Something else is different this year. The weather has been so warm that there are still at least half a dozen problem bears wandering around parts of town. While this week is the traditional time to put feeders out, Fish and Game has advised that those living in areas where bears traditionally roam in search of feeders hold off for at least a week or two.

Specifically, if you live in the Kincaid area, the Hillside, East Anchorage or Eagle River do not put your feeders up yet. The good folks (great folks, actually) at Fish and Game will notify me when it is safe and I will pass this information on to you. They assure me that even if we don’t have snow or freezing weather, eventually the dark and lack of food will cause wandering bears to go to their dens for the winter.

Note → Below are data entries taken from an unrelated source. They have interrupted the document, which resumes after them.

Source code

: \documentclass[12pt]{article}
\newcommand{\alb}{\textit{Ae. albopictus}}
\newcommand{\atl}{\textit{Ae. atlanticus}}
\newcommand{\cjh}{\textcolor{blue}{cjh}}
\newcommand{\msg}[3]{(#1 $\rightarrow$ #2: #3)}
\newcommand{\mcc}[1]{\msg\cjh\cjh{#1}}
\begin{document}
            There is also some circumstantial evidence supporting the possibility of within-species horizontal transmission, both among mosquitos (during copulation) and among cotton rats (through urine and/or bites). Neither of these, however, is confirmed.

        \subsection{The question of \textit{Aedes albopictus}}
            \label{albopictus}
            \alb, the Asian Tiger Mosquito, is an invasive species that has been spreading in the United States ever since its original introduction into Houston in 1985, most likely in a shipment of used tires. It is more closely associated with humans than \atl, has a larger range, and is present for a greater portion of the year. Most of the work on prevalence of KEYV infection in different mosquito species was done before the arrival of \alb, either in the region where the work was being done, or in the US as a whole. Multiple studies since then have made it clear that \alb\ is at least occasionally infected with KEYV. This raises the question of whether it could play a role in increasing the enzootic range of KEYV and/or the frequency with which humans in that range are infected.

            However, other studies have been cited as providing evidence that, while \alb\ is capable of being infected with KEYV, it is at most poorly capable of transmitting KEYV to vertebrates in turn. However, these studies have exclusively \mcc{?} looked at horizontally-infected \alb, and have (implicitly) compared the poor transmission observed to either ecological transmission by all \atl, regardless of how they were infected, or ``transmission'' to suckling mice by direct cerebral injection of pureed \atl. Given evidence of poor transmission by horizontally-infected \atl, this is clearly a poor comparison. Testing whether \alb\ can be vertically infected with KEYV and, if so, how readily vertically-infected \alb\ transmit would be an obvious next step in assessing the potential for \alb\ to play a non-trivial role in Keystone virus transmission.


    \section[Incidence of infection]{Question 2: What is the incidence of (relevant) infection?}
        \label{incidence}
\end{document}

I can tell you from personal experience that this is a warning worth following. Bears are not always “gentle” with feeders and can destroy them with nary a thought of how inconsiderate such damage can be. And, once they get a taste of good seed…..well, you already know how addictive sunflower seeds can be.

Actually, most folks who have feeders have discovered that the birds, just like bears, are extremely partial to sunflower seeds. You can buy the cheaper, millet based seed, but if your neighbors are offering sunflower seeds, you probably won’t have too much activity at your feeders. Personally, I recommend you use hull-less sunflower seed. The hulls contain chemicals that kill grass where they fall. At the very least you will want to clean up hulls before the grass greens up again next spring.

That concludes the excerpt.